Arizona has the inherent right to defend its territory and its citizens against invasion. The Second Amendment to the Constitution declares, "A well regulated militia being necessary to the security of a free state, the right of the people to keep and bear arms shall not be infringed." This amendment, usually discussed in regard to the right of citizens to own firearms, has a much broader import. Addressing the fear that states could not depend on the United States to protect them, it affirms that each state has the inherent right to maintain an armed militia for its own security and prohibits the U.S. government from restricting that right.

The Obama administration has declared that the border with Mexico cannot be secured in the absence of comprehensive immigration reform that would include legalization (amnesty) and a path to citizenship for the illegal immigrants already in the United States. This damning admission that the United States is powerless to secure its own borders is tantamount to telling all who wish to illegally enter the United States, for whatever reason, "We can't stop you." If this were true, how would the passage of immigration reform legislation lead to securing the borders?

When a "one time" amnesty was previously granted to three million illegal immigrants, we were told that it would have the effect of securing the borders and stopping the influx of illegal immigration. It did neither and we now are told that we have an estimated 13 million additional illegal immigrants in the United States, who must be legalized in order to secure the border. "Fool me once, shame on you. Fool me twice, shame on me." The American people are not in a mood to be fooled again. A pox on immigration reform! Secure the border, stop the invasion, and then eject the invaders from among us.

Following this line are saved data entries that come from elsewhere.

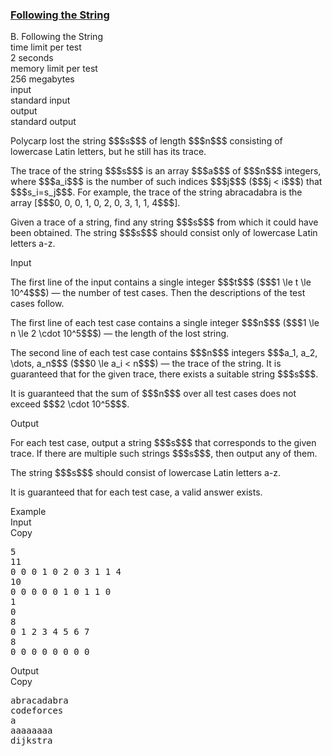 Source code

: <h3><a href="https://codeforces.com/contest/1927/problem/B" target="_blank" rel="noopener noreferrer">Following the String</a></h3>

<div class="header"><div class="title">B. Following the String</div><div class="time-limit"><div class="property-title">time limit per test</div>2 seconds</div><div class="memory-limit"><div class="property-title">memory limit per test</div>256 megabytes</div><div class="input-file input-standard"><div class="property-title">input</div>standard input</div><div class="output-file output-standard"><div class="property-title">output</div>standard output</div></div><div><p>Polycarp lost the string $$$s$$$ of length $$$n$$$ consisting of lowercase Latin letters, but he still has its <span class="tex-font-style-it">trace</span>.</p><p>The <span class="tex-font-style-it">trace</span> of the string $$$s$$$ is an array $$$a$$$ of $$$n$$$ integers, where $$$a_i$$$ is the number of such indices $$$j$$$ ($$$j < i$$$) that $$$s_i=s_j$$$. For example, the <span class="tex-font-style-it">trace</span> of the string <span class="tex-font-style-tt">abracadabra</span> is the array [$$$0, 0, 0, 1, 0, 2, 0, 3, 1, 1, 4$$$].</p><p>Given a <span class="tex-font-style-it">trace</span> of a string, find <span class="tex-font-style-bf">any</span> string $$$s$$$ from which it could have been obtained. The string $$$s$$$ should consist only of lowercase Latin letters <span class="tex-font-style-tt">a</span>-<span class="tex-font-style-tt">z</span>.</p></div><div class="input-specification"><div class="section-title">Input</div><p>The first line of the input contains a single integer $$$t$$$ ($$$1 \le t \le 10^4$$$) — the number of test cases. Then the descriptions of the test cases follow.</p><p>The first line of each test case contains a single integer $$$n$$$ ($$$1 \le n \le 2 \cdot 10^5$$$) — the length of the lost string.</p><p>The second line of each test case contains $$$n$$$ integers $$$a_1, a_2, \dots, a_n$$$ ($$$0 \le a_i < n$$$) — the <span class="tex-font-style-it">trace</span> of the string. It is guaranteed that for the given <span class="tex-font-style-it">trace</span>, there exists a suitable string $$$s$$$.</p><p>It is guaranteed that the sum of $$$n$$$ over all test cases does not exceed $$$2 \cdot 10^5$$$.</p></div><div class="output-specification"><div class="section-title">Output</div><p>For each test case, output a string $$$s$$$ that corresponds to the given <span class="tex-font-style-it">trace</span>. If there are multiple such strings $$$s$$$, then output any of them.</p><p>The string $$$s$$$ should consist of lowercase Latin letters <span class="tex-font-style-tt">a</span>-<span class="tex-font-style-tt">z</span>.</p><p>It is guaranteed that for each test case, a valid answer exists.</p></div><div class="sample-tests"><div class="section-title">Example</div><div class="sample-test"><div class="input"><div class="title">Input<div title="Copy" data-clipboard-target="#id008543805545085695" id="id005309689080550463" class="input-output-copier">Copy</div></div><pre id="id008543805545085695"><div class="test-example-line test-example-line-even test-example-line-0">5</div><div class="test-example-line test-example-line-odd test-example-line-1">11</div><div class="test-example-line test-example-line-odd test-example-line-1">0 0 0 1 0 2 0 3 1 1 4</div><div class="test-example-line test-example-line-even test-example-line-2">10</div><div class="test-example-line test-example-line-even test-example-line-2">0 0 0 0 0 1 0 1 1 0</div><div class="test-example-line test-example-line-odd test-example-line-3">1</div><div class="test-example-line test-example-line-odd test-example-line-3">0</div><div class="test-example-line test-example-line-even test-example-line-4">8</div><div class="test-example-line test-example-line-even test-example-line-4">0 1 2 3 4 5 6 7</div><div class="test-example-line test-example-line-odd test-example-line-5">8</div><div class="test-example-line test-example-line-odd test-example-line-5">0 0 0 0 0 0 0 0</div></pre></div><div class="output"><div class="title">Output<div title="Copy" data-clipboard-target="#id0020112555388529962" id="id009971145744564041" class="input-output-copier">Copy</div></div><pre id="id0020112555388529962">abracadabra
codeforces
a
aaaaaaaa
dijkstra
</pre></div></div></div>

I propose a comprehensive plan to secure the U.S./Mexico border. Arizona's new law designed to encourage more vigorous enforcement of federal immigration laws, though laudable, does nothing to remedy the government's failure and refusal to secure the border. Arizona, joined by as many states as are likeminded, should pursue legal action against the United States to compel it to obey the mandate of Article IV, Section 4 of the Constitution to protect the states from invasion.

Additionally, each of the border states, which have not already done so, should adopt legislation establishing a state militia for the purpose of securing their borders with Mexico, and issue calls for voluntary enlistments of its citizens, and citizens of other states, in numbers sufficient to repel and prevent further invasion of their respective territories. A secure border would benefit every state in the Union. Therefore, the states bearing the burden of securing the border would be justified in seeking voluntary financial contributions from their sister states to help defray the cost.

Having declared that the border cannot be secured absent immigration reform, the president may feel compelled to make certain that Arizona does not secure the border and thereby undercut his efforts to enact comprehensive immigration reform. He may, at last, send National Guard troops to the border in force, not to defend Arizona, but to prevent harm to foreign invaders. Lastly, he will probably apologize to Mexico because the people of Arizona had the audacity to insist that foreigners, seeking to enter this country illegally from Mexico, be stopped at the border.

Lawrence L. Pauley is a retired attorney and federal administrative law judge. He resides in Huntington.